[Opening DATA TO EXAMINE section]

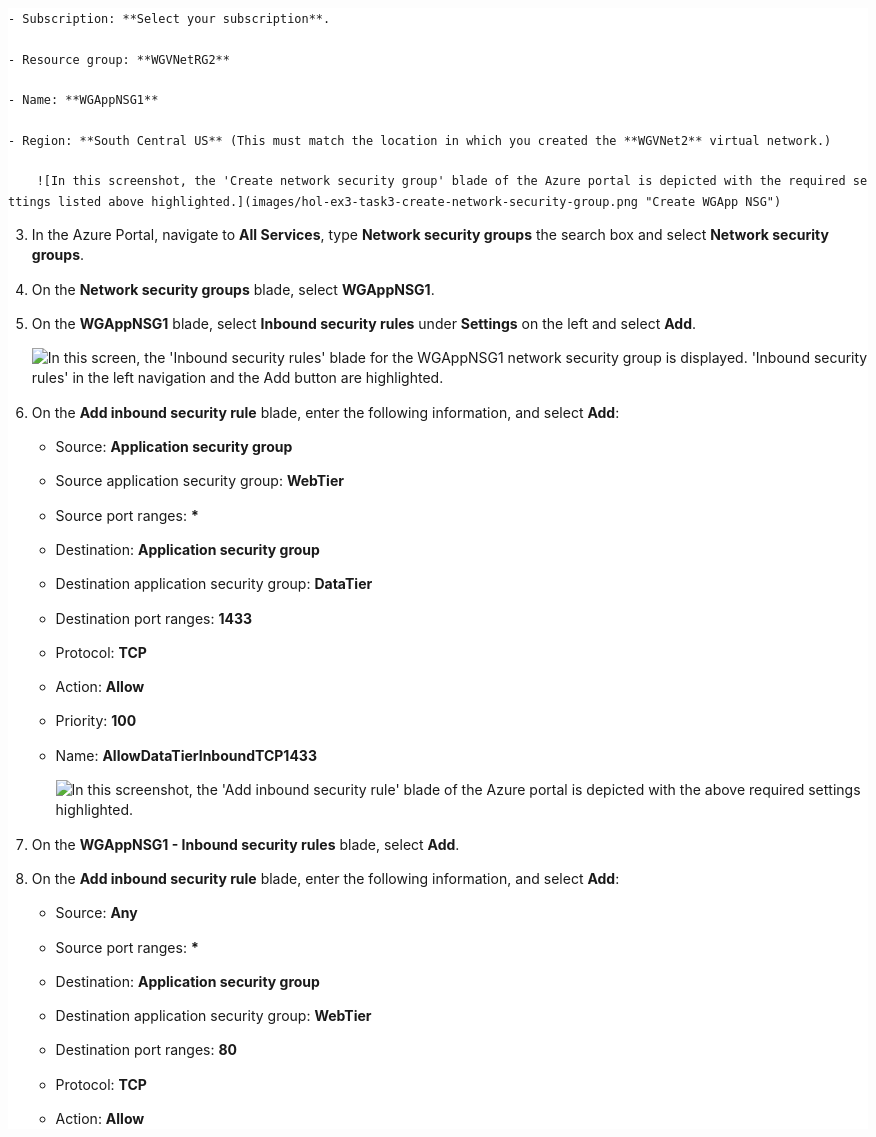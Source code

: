     - Subscription: **Select your subscription**.

    - Resource group: **WGVNetRG2**

    - Name: **WGAppNSG1**

    - Region: **South Central US** (This must match the location in which you created the **WGVNet2** virtual network.)

        ![In this screenshot, the 'Create network security group' blade of the Azure portal is depicted with the required settings listed above highlighted.](images/hol-ex3-task3-create-network-security-group.png "Create WGApp NSG")

3. In the Azure Portal, navigate to **All Services**, type **Network security groups** the search box and select **Network security groups**.

4. On the **Network security groups** blade, select **WGAppNSG1**.

5. On the **WGAppNSG1** blade, select **Inbound security rules** under **Settings** on the left and select **Add**.

    ![In this screen, the 'Inbound security rules' blade for the WGAppNSG1 network security group is displayed. 'Inbound security rules' in the left navigation and the Add button are highlighted.](images/hol-ex3-task3-add-inbound-security-rule.png)

6. On the **Add inbound security rule** blade, enter the following information, and select **Add**:

    - Source: **Application security group**

    - Source application security group: **WebTier**

    - Source port ranges: **\***

    - Destination: **Application security group**

    - Destination application security group: **DataTier**

    - Destination port ranges: **1433**

    - Protocol: **TCP**

    - Action: **Allow**

    - Priority: **100**

    - Name: **AllowDataTierInboundTCP1433**

        ![In this screenshot, the 'Add inbound security rule' blade of the Azure portal is depicted with the above required settings highlighted.](images/hol-ex3-task3-add-inbound-security-rule-data-tier-inbound.png "Configure WGAppNSG1 AllowDataTierInboundTCP1433 rule")

7. On the **WGAppNSG1 - Inbound security rules** blade, select **Add**.

8. On the **Add inbound security rule** blade, enter the following information, and select **Add**:

    - Source: **Any**

    - Source port ranges: **\***

    - Destination: **Application security group**

    - Destination application security group: **WebTier**

    - Destination port ranges: **80**

    - Protocol: **TCP**

    - Action: **Allow**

[Closing DATA TO EXAMINE section]

EXERCISE:
Only the pictures are to be omitted; restate everything else above exactly.

RESPONSE AREA:
Source code

:     - Subscription: **Select your subscription**.

    - Resource group: **WGVNetRG2**

    - Name: **WGAppNSG1**

    - Region: **South Central US** (This must match the location in which you created the **WGVNet2** virtual network.)

        ![In this screenshot, the 'Create network security group' blade of the Azure portal is depicted with the required settings listed above highlighted.](images/hol-ex3-task3-create-network-security-group.png "Create WGApp NSG")

3. In the Azure Portal, navigate to **All Services**, type **Network security groups** the search box and select **Network security groups**.

4. On the **Network security groups** blade, select **WGAppNSG1**.

5. On the **WGAppNSG1** blade, select **Inbound security rules** under **Settings** on the left and select **Add**.

    ![In this screen, the 'Inbound security rules' blade for the WGAppNSG1 network security group is displayed. 'Inbound security rules' in the left navigation and the Add button are highlighted.](images/hol-ex3-task3-add-inbound-security-rule.png)

6. On the **Add inbound security rule** blade, enter the following information, and select **Add**:

    - Source: **Application security group**

    - Source application security group: **WebTier**

    - Source port ranges: **\***

    - Destination: **Application security group**

    - Destination application security group: **DataTier**

    - Destination port ranges: **1433**

    - Protocol: **TCP**

    - Action: **Allow**

    - Priority: **100**

    - Name: **AllowDataTierInboundTCP1433**

        ![In this screenshot, the 'Add inbound security rule' blade of the Azure portal is depicted with the above required settings highlighted.](images/hol-ex3-task3-add-inbound-security-rule-data-tier-inbound.png "Configure WGAppNSG1 AllowDataTierInboundTCP1433 rule")

7. On the **WGAppNSG1 - Inbound security rules** blade, select **Add**.

8. On the **Add inbound security rule** blade, enter the following information, and select **Add**:

    - Source: **Any**

    - Source port ranges: **\***

    - Destination: **Application security group**

    - Destination application security group: **WebTier**

    - Destination port ranges: **80**

    - Protocol: **TCP**

    - Action: **Allow**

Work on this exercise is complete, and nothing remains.